Multi-pronged strategy to curb drug menace, missing minors
The bench said so during the hearing in a petition moved by rag picker Aasha seeking production of her two minor daughters – aged eight and ten – who went missing from West Delhi’s Aman Vihar area.
The police had hinted at a child trafficking racket and the menace of substance abuse.
The court also noted that a special investigating team was in the process of being constituted to look into the aspect of a large number of children going missing from the Aman Vihar area.
“The steps taken thus far need to be redoubled. The problem of minor children going missing is a very serious one. Since some of the suspects have been identified who are engaged in human trafficking, we expect the SIT to undertake more rigorous exercise and recover the missing children not just in the present case but even in other cases,” it ordered.
Meanwhile, the Delhi Police filed a compliance report setting out the steps that are contemplated to be taken to deal with the menace of drug abuse in Delhi.
The report talks of control over supply chain, setting up of narcotic squad in each district which shall be supervised by an Inspector rank officer, identification of hotspot of drug sale, potential suppliers and persons with previous convictions or pending cases for taking substantive as well as preventive actions while also speaking about enhanced action under Section 77 of the JJ Act which describes punishment to offenders also for selling narcotic material to the juveniles.
It also suggested regular visits to vulnerable schools identified by the Delhi government to identify peddlers with help from drug department by getting a nodal officer appointed at district level.

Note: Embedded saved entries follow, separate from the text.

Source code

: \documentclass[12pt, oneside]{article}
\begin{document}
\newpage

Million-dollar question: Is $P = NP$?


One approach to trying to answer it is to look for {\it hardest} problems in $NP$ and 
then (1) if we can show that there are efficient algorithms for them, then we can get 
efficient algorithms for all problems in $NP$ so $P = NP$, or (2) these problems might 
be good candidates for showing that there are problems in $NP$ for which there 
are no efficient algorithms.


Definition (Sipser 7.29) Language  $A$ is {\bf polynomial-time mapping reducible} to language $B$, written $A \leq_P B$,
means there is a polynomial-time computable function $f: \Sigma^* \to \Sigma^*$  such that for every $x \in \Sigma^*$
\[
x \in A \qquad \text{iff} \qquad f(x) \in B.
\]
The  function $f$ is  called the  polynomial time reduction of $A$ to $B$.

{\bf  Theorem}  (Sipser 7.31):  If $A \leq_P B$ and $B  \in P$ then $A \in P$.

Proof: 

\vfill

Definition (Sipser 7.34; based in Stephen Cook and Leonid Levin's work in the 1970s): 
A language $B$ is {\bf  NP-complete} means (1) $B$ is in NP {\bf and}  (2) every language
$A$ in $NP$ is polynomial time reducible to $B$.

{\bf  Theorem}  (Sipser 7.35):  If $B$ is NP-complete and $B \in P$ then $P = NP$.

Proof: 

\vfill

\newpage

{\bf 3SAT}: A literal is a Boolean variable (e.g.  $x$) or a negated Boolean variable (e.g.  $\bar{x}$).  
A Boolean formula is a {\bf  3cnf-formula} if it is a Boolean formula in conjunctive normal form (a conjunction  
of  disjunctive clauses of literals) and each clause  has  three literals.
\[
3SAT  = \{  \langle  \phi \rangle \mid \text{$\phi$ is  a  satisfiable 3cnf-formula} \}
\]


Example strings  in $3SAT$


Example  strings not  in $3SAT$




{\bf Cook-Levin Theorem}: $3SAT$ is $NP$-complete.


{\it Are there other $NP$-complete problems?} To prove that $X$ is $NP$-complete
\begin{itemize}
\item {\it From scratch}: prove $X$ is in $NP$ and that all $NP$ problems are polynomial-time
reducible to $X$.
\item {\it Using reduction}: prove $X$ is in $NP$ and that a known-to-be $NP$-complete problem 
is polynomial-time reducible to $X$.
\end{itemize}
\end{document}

The Delhi Police submitted in the court that a multi-pronged strategy is required to curb the menace of drugs and in view of increased action in this direction it would be imperative that there is a concomitant increase in the de-addiction facilities and that department concerned of Delhi government may be issued necessary directions.
“We direct Delhi Police to forthwith take steps in terms of suggestions incorporated in the compliance report. We also direct the Delhi Police to issue appropriate standing orders in that respect,” the bench ordered.
The court also called for a status report from the social welfare department of the Delhi government disclosing the number of de-addiction centres presently in operation in Delhi and the steps which the government plans to take for setting up de-addiction centres for juveniles and grown-up addicts.
The case will now come up on March 7.